Source material
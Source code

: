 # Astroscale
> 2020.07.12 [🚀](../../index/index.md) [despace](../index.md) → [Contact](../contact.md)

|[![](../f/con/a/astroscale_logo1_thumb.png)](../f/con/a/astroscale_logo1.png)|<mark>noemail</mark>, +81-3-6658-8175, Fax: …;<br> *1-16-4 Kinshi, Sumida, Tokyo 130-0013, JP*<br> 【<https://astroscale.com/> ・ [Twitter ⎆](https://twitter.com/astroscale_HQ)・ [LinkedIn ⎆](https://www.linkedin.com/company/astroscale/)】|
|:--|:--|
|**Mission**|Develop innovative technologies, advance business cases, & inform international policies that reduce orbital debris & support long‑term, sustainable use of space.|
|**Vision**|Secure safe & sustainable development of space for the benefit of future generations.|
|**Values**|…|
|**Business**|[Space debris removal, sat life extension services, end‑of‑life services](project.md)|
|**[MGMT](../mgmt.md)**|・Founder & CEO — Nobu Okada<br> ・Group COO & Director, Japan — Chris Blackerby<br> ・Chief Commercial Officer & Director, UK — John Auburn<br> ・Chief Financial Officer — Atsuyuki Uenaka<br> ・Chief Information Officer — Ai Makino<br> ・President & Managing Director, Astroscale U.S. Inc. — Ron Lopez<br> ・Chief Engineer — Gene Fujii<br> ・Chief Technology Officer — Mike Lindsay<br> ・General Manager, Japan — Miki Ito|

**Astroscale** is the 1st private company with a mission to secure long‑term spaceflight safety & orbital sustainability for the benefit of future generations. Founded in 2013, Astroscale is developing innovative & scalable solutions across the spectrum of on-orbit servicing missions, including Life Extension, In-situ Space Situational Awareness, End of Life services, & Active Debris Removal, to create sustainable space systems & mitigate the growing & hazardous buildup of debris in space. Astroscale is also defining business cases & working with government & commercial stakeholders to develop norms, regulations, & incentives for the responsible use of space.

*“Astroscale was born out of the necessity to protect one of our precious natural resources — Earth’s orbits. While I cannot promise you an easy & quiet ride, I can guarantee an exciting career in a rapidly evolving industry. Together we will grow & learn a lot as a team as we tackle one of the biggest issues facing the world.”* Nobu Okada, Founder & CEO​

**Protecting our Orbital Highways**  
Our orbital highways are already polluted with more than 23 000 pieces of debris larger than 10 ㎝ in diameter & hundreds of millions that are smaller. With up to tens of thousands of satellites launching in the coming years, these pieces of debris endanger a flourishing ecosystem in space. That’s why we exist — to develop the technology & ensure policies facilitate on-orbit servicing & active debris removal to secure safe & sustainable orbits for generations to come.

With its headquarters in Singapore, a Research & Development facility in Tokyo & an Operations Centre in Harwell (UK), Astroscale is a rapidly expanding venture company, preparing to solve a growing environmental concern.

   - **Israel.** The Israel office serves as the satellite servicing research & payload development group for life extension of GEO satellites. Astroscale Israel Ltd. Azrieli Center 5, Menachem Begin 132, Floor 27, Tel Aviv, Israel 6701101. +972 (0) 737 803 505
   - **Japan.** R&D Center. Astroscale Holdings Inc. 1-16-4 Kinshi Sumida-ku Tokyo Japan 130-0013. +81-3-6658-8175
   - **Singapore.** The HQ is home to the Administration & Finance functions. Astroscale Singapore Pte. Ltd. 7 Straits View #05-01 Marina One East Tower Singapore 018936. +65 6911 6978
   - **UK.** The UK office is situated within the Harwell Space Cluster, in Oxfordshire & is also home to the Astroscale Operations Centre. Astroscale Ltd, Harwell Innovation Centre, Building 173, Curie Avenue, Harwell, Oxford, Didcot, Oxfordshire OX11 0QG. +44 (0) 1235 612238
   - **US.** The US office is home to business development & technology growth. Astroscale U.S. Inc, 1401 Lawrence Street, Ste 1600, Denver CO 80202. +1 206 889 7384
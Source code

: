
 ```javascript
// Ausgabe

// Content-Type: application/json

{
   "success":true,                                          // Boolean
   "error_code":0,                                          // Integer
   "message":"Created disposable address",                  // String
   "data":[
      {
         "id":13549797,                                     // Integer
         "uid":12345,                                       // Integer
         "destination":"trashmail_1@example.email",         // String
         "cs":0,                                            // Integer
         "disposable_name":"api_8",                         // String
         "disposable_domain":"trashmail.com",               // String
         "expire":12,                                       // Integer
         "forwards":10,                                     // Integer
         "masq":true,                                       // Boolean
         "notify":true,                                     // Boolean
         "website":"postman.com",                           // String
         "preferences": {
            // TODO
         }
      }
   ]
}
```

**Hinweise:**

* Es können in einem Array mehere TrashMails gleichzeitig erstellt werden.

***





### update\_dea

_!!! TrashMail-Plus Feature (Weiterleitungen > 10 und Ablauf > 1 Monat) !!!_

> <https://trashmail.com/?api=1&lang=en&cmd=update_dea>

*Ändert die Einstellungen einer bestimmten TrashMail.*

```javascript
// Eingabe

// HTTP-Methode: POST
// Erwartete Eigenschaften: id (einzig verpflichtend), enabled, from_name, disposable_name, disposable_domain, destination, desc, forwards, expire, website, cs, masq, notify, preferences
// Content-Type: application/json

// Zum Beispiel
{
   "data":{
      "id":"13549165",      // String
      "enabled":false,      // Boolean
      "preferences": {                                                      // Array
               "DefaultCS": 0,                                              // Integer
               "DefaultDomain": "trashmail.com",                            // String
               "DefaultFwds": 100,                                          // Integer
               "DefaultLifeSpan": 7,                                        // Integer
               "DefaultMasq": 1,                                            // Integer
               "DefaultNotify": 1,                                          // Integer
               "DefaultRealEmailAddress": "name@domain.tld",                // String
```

What you have to do
Every line that includes "enabled" must be copied from the material above.

Task answer
// Erwartete Eigenschaften: id (einzig verpflichtend), enabled, from_name, disposable_name, disposable_domain, destination, desc, forwards, expire, website, cs, masq, notify, preferences
      "enabled":false,      // Boolean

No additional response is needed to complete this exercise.